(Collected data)
┌──
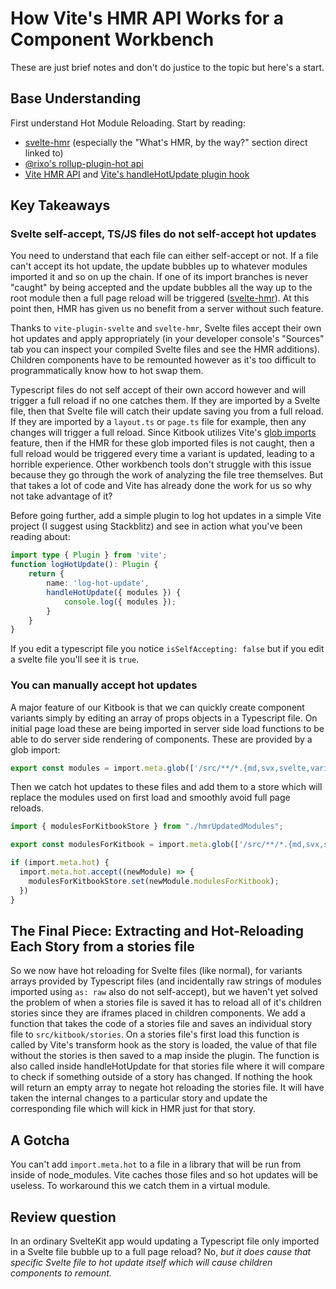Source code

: # How Vite's HMR API Works for a Component Workbench

These are just brief notes and don't do justice to the topic but here's a start.

## Base Understanding

First understand Hot Module Reloading. Start by reading:
- [svelte-hmr](https://github.com/sveltejs/svelte-hmr/tree/master/packages/svelte-hmr#whats-hmr-by-the-way) (especially the "What's HMR, by the way?" section direct linked to)
- [@rixo's rollup-plugin-hot api](https://github.com/rixo/rollup-plugin-hot#the-hot-api)
- [Vite HMR API](https://vitejs.dev/guide/api-hmr.html) and [Vite's handleHotUpdate plugin hook](https://vitejs.dev/guide/api-plugin.html#handlehotupdate)

## Key Takeaways

### Svelte self-accept, TS/JS files do not self-accept hot updates

You need to understand that each file can either self-accept or not. If a file can't accept its hot update, the update bubbles up to whatever modules imported it and so on up the chain. If one of its import branches is never "caught" by being accepted and the update bubbles all the way up to the root module then a full page reload will be triggered ([svelte-hmr](https://github.com/sveltejs/svelte-hmr/tree/master/packages/svelte-hmr#whats-hmr-by-the-way)). At this point then, HMR has given us no benefit from a server without such feature. 

Thanks to `vite-plugin-svelte` and `svelte-hmr`, Svelte files accept their own hot updates and apply appropriately (in your developer console's "Sources" tab you can inspect your compiled Svelte files and see the HMR additions). Children components have to be remounted however as it's too difficult to programmatically know how to hot swap them.

Typescript files do not self accept of their own accord however and will trigger a full reload if no one catches them. If they are imported by a Svelte file, then that Svelte file will catch their update saving you from a full reload. If they are imported by a `layout.ts` or `page.ts` file for example, then any changes will trigger a full reload. Since Kitbook utilizes Vite's [glob imports](https://vitejs.dev/guide/features.html#glob-import) feature, then if the HMR for these glob imported files is not caught, then a full reload would be triggered every time a variant is updated, leading to a horrible experience. Other workbench tools don't struggle with this issue because they go through the work of analyzing the file tree themselves. But that takes a lot of code and Vite has already done the work for us so why not take advantage of it?

Before going further, add a simple plugin to log hot updates in a simple Vite project (I suggest using Stackblitz) and see in action what you've been reading about:

```ts title="vite.config.js"
import type { Plugin } from 'vite';
function logHotUpdate(): Plugin {
	return {
		name: 'log-hot-update',
		handleHotUpdate({ modules }) {
			console.log({ modules });
		}
	}
}
```

If you edit a typescript file you notice `isSelfAccepting: false` but if you edit a svelte file you'll see it is `true`.

### You can manually accept hot updates

A major feature of our Kitbook is that we can quickly create component variants simply by editing an array of props objects in a Typescript file. On initial page load these are being imported in server side load functions to be able to do server side rendering of components. These are provided by a glob import:

```ts title="moduleGlobImport.ts"
export const modules = import.meta.glob(['/src/**/*.{md,svx,svelte,variants.ts}', '/README.md']);
```

Then we catch hot updates to these files and add them to a store which will replace the modules used on first load and smoothly avoid full page reloads.

```ts title="moduleGlobImport.ts" {1,5-9}
import { modulesForKitbookStore } from "./hmrUpdatedModules";

export const modulesForKitbook = import.meta.glob(['/src/**/*.{md,svx,svelte,variants.ts}', '/README.md']);

if (import.meta.hot) {
  import.meta.hot.accept((newModule) => {
    modulesForKitbookStore.set(newModule.modulesForKitbook);
  })
}
```

## The Final Piece: Extracting and Hot-Reloading Each Story from a stories file

So we now have hot reloading for Svelte files (like normal), for variants arrays provided by Typescript files (and incidentally raw strings of modules imported using `as: raw` also do not self-accept), but we haven't yet solved the problem of when a stories file is saved it has to reload all of it's children stories since they are iframes placed in children components. We add a function that takes the code of a stories file and saves an individual story file to `src/kitbook/stories`. On a stories file's first load this function is called by Vite's transform hook as the story is loaded, the value of that file without the stories is then saved to a map inside the plugin. The function is also called inside handleHotUpdate for that stories file where it will compare to check if something outside of a story has changed. If nothing the hook will return an empty array to negate hot reloading the stories file. It will have taken the internal changes to a particular story and update the corresponding file which will kick in HMR just for that story.

## A Gotcha

You can't add `import.meta.hot` to a file in a library that will be run from inside of node_modules. Vite caches those files and so hot updates will be useless. To workaround this we catch them in a virtual module.

## Review question

In an ordinary SvelteKit app would updating a Typescript file only imported in a Svelte file bubble up to a full page reload? No, *but it does cause that specific Svelte file to hot update itself which will cause children components to remount.*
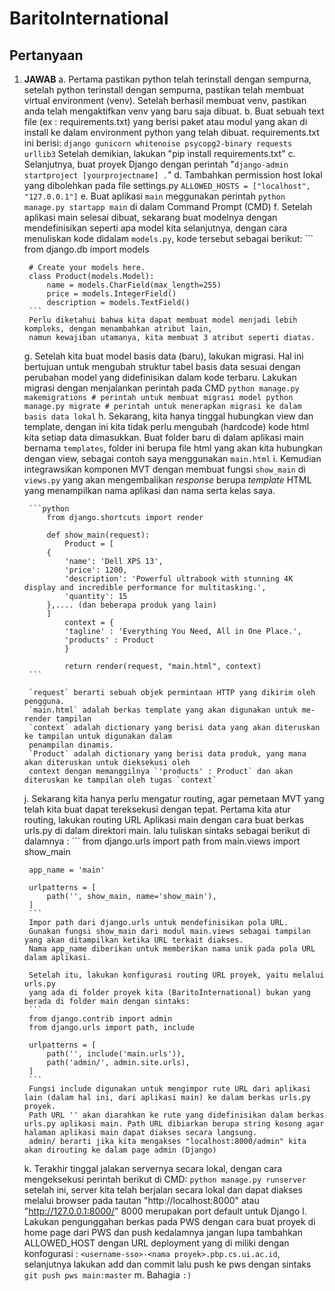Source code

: # BaritoInternational

## Pertanyaan
1.  
    **JAWAB**
    a.  Pertama pastikan python telah terinstall dengan sempurna, setelah python terinstall dengan sempurna,
        pastikan telah membuat virtual environment (venv). Setelah berhasil membuat venv, pastikan anda telah
        mengaktifkan venv yang baru saja dibuat.
    b.  Buat sebuah text file (ex : requirements.txt) yang berisi paket atau modul yang akan di install ke dalam
        environment python yang telah dibuat. requirements.txt ini berisi:
        ```
            django
            gunicorn
            whitenoise
            psycopg2-binary
            requests
            urllib3
        ```
        Setelah demikian, lakukan "pip install requirements.txt"
    c.  Selanjutnya, buat proyek Django dengan perintah "`django-admin startproject [yourprojectname] .`"
    d.  Tambahkan permission host lokal yang dibolehkan pada file settings.py
        ```
            ALLOWED_HOSTS = ["localhost", "127.0.0.1"]
        ```
    e.  Buat aplikasi `main` meggunakan perintah `python manage.py startapp main` di dalam Command Prompt (CMD)
    f.  Setelah aplikasi main selesai dibuat, sekarang buat modelnya dengan mendefinisikan seperti apa model 
        kita selanjutnya, dengan cara menuliskan kode didalam `models.py`, kode tersebut sebagai berikut:
        ```
        from django.db import models

        # Create your models here.
        class Product(models.Model):
            name = models.CharField(max_length=255)
            price = models.IntegerField()
            description = models.TextField()
        ```
        Perlu diketahui bahwa kita dapat membuat model menjadi lebih kompleks, dengan menambahkan atribut lain,
        namun kewajiban utamanya, kita membuat 3 atribut seperti diatas.
    g.  Setelah kita buat model basis data (baru), lakukan migrasi. Hal ini bertujuan untuk mengubah struktur tabel
        basis data sesuai dengan perubahan model yang didefinisikan dalam kode terbaru. Lakukan migrasi dengan
        menjalankan perintah pada CMD 
        ```
            python manage.py makemigrations # perintah untuk membuat migrasi model
            python manage.py migrate # perintah untuk menerapkan migrasi ke dalam basis data lokal
        ```
    h.  Sekarang, kita hanya tinggal hubungkan view dan template, dengan ini kita tidak perlu mengubah (hardcode)
        kode html kita setiap data dimasukkan. Buat folder baru di dalam aplikasi main bernama `templates`, folder
        ini berupa file html yang akan kita hubungkan dengan view, sebagai contoh saya menggunakan `main.html`
    i.  Kemudian integrawsikan komponen MVT dengan membuat fungsi `show_main` di `views.py` yang akan mengembalikan
        _response_ berupa _template_ HTML yang menampilkan nama aplikasi dan nama serta kelas saya.

        ```python
            from django.shortcuts import render

            def show_main(request):
                Product = [
            {
                'name': 'Dell XPS 13',
                'price': 1200,
                'description': 'Powerful ultrabook with stunning 4K display and incredible performance for multitasking.',
                'quantity': 15
            },.... (dan beberapa produk yang lain)
            ]
                context = {
                'tagline' : 'Everything You Need, All in One Place.',
                'products' : Product
                }

                return render(request, "main.html", context)
        ```

        `request` berarti sebuah objek permintaan HTTP yang dikirim oleh pengguna.
        `main.html` adalah berkas template yang akan digunakan untuk me-render tampilan
        `context` adalah dictionary yang berisi data yang akan diteruskan ke tampilan untuk digunakan dalam 
        penampilan dinamis.
        `Product` adalah dictionary yang berisi data produk, yang mana akan diteruskan untuk dieksekusi oleh 
        context dengan memanggilnya `'products' : Product` dan akan diteruskan ke tampilan oleh tugas `context`
    j.  Sekarang kita hanya perlu mengatur routing, agar pemetaan MVT yang telah kita buat dapat tereksekusi dengan
        tepat. Pertama kita atur routing, lakukan routing URL Aplikasi main dengan cara buat berkas urls.py di dalam
        direktori main. lalu tuliskan sintaks sebagai berikut di dalamnya :
        ```
        from django.urls import path
        from main.views import show_main

        app_name = 'main'

        urlpatterns = [
            path('', show_main, name='show_main'),
        ]
        ```
        Impor path dari django.urls untuk mendefinisikan pola URL.
        Gunakan fungsi show_main dari modul main.views sebagai tampilan yang akan ditampilkan ketika URL terkait diakses.
        Nama app_name diberikan untuk memberikan nama unik pada pola URL dalam aplikasi.
        
        Setelah itu, lakukan konfigurasi routing URL proyek, yaitu melalui urls.py 
        yang ada di folder proyek kita (BaritoInternational) bukan yang berada di folder main dengan sintaks:
        ```
        from django.contrib import admin
        from django.urls import path, include

        urlpatterns = [
            path('', include('main.urls')),
            path('admin/', admin.site.urls),
        ]
        ```
        Fungsi include digunakan untuk mengimpor rute URL dari aplikasi lain (dalam hal ini, dari aplikasi main) ke dalam berkas urls.py proyek.
        Path URL '' akan diarahkan ke rute yang didefinisikan dalam berkas urls.py aplikasi main. Path URL dibiarkan berupa string kosong agar halaman aplikasi main dapat diakses secara langsung.
        admin/ berarti jika kita mengakses "localhost:8000/admin" kita akan dirouting ke dalam page admin (Django)

    k.  Terakhir tinggal jalakan servernya secara lokal, dengan cara mengeksekusi perintah berikut di CMD:
        ```
            python manage.py runserver
        ```
        setelah ini, server kita telah berjalan secara lokal dan dapat diakses melalui browser pada tautan
        "http://localhost:8000" atau "http://127.0.0.1:8000/" 8000 merupakan port default untuk Django
    l.  Lakukan pengunggahan berkas pada PWS dengan cara buat proyek di home page dari PWS dan push kedalamnya
        jangan lupa tambahkan ALLOWED_HOST dengan URL deployment yang di miliki dengan konfogurasi :
        `<username-sso>-<nama proyek>.pbp.cs.ui.ac.id`, selanjutnya lakukan add dan commit lalu push ke pws
        dengan sintaks `git push pws main:master`
    m.  Bahagia `:)`
    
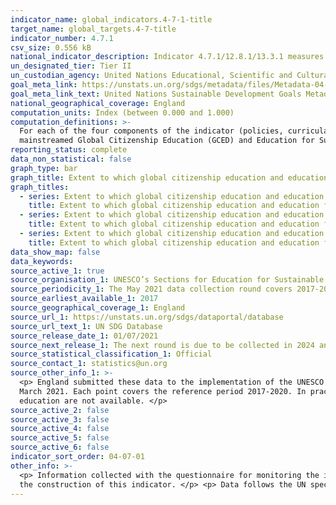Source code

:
 ```yaml
---
indicator_name: global_indicators.4-7-1-title
target_name: global_targets.4-7-title
indicator_number: 4.7.1
csv_size: 0.556 kB
national_indicator_description: Indicator 4.7.1/12.8.1/13.3.1 measures the extent to which countries mainstream Global Citizenship Education (GCED) and Education for Sustainable Development (ESD) in their education systems.
un_designated_tier: Tier II
un_custodian_agency: United Nations Educational, Scientific and Cultural Organization - Institute for Statistics (UNESCO-UIS)
goal_meta_link: https://unstats.un.org/sdgs/metadata/files/Metadata-04-07-01.pdf
goal_meta_link_text: United Nations Sustainable Development Goals Metadata (PDF 4.0 MB)
national_geographical_coverage: England
computation_units: Index (between 0.000 and 1.000)
computation_definitions: >-
  For each of the four components of the indicator (policies, curricula, teacher education, and student assessment), a number of criteria are measured, which are then combined to give a single score between zero and one for each component. The closer to one the value, the better
  mainstreamed Global Citizenship Education (GCED) and Education for Sustainable Development (ESD) are in that component.
reporting_status: complete
data_non_statistical: false
graph_type: bar
graph_title: Extent to which global citizenship education and education for sustainable development are mainstreamed in curricula
graph_titles:
  - series: Extent to which global citizenship education and education for sustainable development are mainstreamed in curricula
    title: Extent to which global citizenship education and education for sustainable development are mainstreamed in curricula
  - series: Extent to which global citizenship education and education for sustainable development are mainstreamed in national education policies
    title: Extent to which global citizenship education and education for sustainable development are mainstreamed in national education policies
  - series: Extent to which global citizenship education and education for sustainable development are mainstreamed in student assessment
    title: Extent to which global citizenship education and education for sustainable development are mainstreamed in student assessment
data_show_map: false
data_keywords:
source_active_1: true
source_organisation_1: UNESCO’s Sections for Education for Sustainable Development and Global Citizenship and Peace Education.
source_periodicity_1: The May 2021 data collection round covers 2017-2020.
source_earliest_available_1: 2017
source_geographical_coverage_1: England
source_url_1: https://unstats.un.org/sdgs/dataportal/database
source_url_text_1: UN SDG Database
source_release_date_1: 01/07/2021
source_next_release_1: The next round is due to be collected in 2024 and will be released in 2025.
source_statistical_classification_1: Official
source_contact_1: statistics@un.org
source_other_info_1: >-
  <p> England submitted these data to the implementation of the UNESCO 1974 Recommendation concerning Education for International Understanding, Co-operation and Peace and Education relating to Human Rights and Fundamental Freedoms.</p> <p> Data were collected between October 2020 and
  March 2021. Each point covers the reference period 2017-2020. In practice, countries have most likely reported the most recent situation (i.e. 2020) </p> <p> Data on the extent to which global citizenship education and education for sustainable development are mainstreamed in teacher
  education are not available. </p>
source_active_2: false
source_active_3: false
source_active_4: false
source_active_5: false
source_active_6: false
indicator_sort_order: 04-07-01
other_info: >-
  <p> Information collected with the questionnaire for monitoring the implementation by UNESCO Member States of the 1974 Recommendation concerning Education for International Understanding, Co-operation and Peace and Education relating to Human Rights and Fundamental Freedoms is used for
  the construction of this indicator. </p> <p> Data follows the UN specification for this indicator. This indicator has been identified in collaboration with topic experts.
---
```

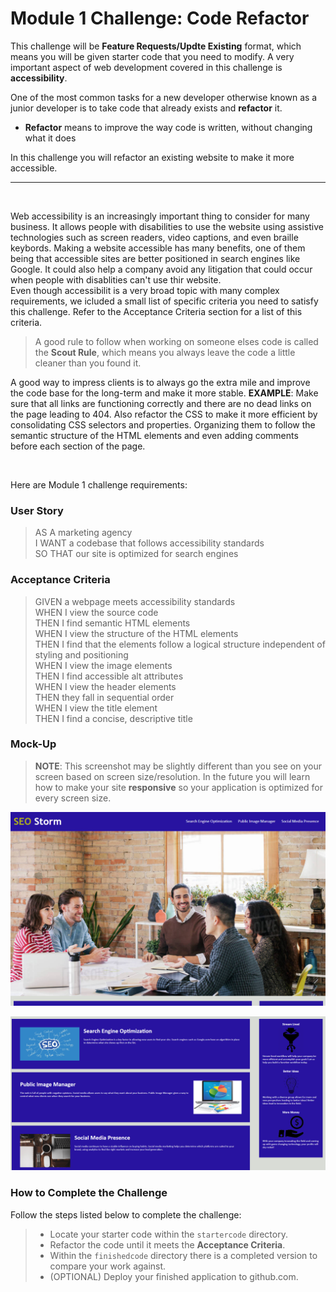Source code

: # Module 1 Challenge: Code Refactor
This challenge will be **Feature Requests/Updte Existing** format, which means you will be given starter code that you need to modify. A very important aspect of web development covered in this challenge is **accessibility**. 
<br/>

One of the most common tasks for a new developer otherwise known as a junior developer is to take code that already exists and **refactor** it.

* **Refactor** means to improve the way code is written, without changing what it does

In this challenge you will refactor an existing website to make it more accessible.
<hr />
<p>&nbsp;</p>

Web accessibility is an increasingly important thing to consider for many business. It allows people with disabilities to use the website using assistive technologies such as screen readers, video captions, and even braille keybords. Making a website accessible has many benefits, one of them being that accessible sites are better positioned in search engines like Google. It could also help a company avoid any litigation that could occur when people with disablities can't use thir website. <br />
Even though accessibilit is a very broad topic with many complex requirements, we icluded a small list of specific criteria you need to satisfy this challenge. Refer to the Acceptance Criteria section for a list of this criteria.

> A good rule to follow when working on someone elses code is called the **Scout Rule**, which means you always leave the code a little cleaner than you found it.

A good way to impress clients is to always go the extra mile and improve the code base for the long-term and make it more stable. **EXAMPLE**: Make sure that all links are functioning correctly and there are no dead links on the page leading to 404. Also refactor the CSS to make it more efficient by consolidating CSS selectors and properties. Organizing them to follow the semantic structure of the HTML elements and even adding comments before each section of the page. <p>&nbsp;</p>

Here are Module 1 challenge requirements:

### **User Story**

>AS A marketing agency <br/>
>I WANT a codebase that follows accessibility standards <br/>
>SO THAT our site is optimized for search engines


### **Acceptance Criteria**

>GIVEN a webpage meets accessibility standards <br/>
>WHEN I view the source code <br/>
>THEN I find semantic HTML elements<br/>
>WHEN I view the structure of the HTML elements <br/>
>THEN I find that the elements follow a logical structure independent of styling and positioning<br/>
>WHEN I view the image elements <br/>
>THEN I find accessible alt attributes<br/>
>WHEN I view the header elements <br/>
>THEN they fall in sequential order<br/>
>WHEN I view the title element <br/>
>THEN I find a concise, descriptive title<br/>

### **Mock-Up**

>**NOTE**: This screenshot may be slightly different than you see on your screen based on screen size/resolution. In the future you will learn how to make your site **responsive** so your application is optimized for every screen size.

<!--  Added a screenshot of the finished challenge. -->
![](./assets/mockup-top.png)

![](./assets/mockup-bottom.png)

### **How to Complete the Challenge**
Follow the steps listed below to complete the challenge:
>* Locate your starter code within the ```startercode``` directory.
>* Refactor the code until it meets the **Acceptance Criteria**.
>* Within the ```finishedcode``` directory there is a completed version to compare your work against.
>* (OPTIONAL) Deploy your finished application to github.com.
└──
The range runs from the line with "your work against." to the last line of the entries above, both included. Restate it word for word.

**ANSWER BELOW:**
>* Within the ```finishedcode``` directory there is a completed version to compare your work against.
>* (OPTIONAL) Deploy your finished application to github.com.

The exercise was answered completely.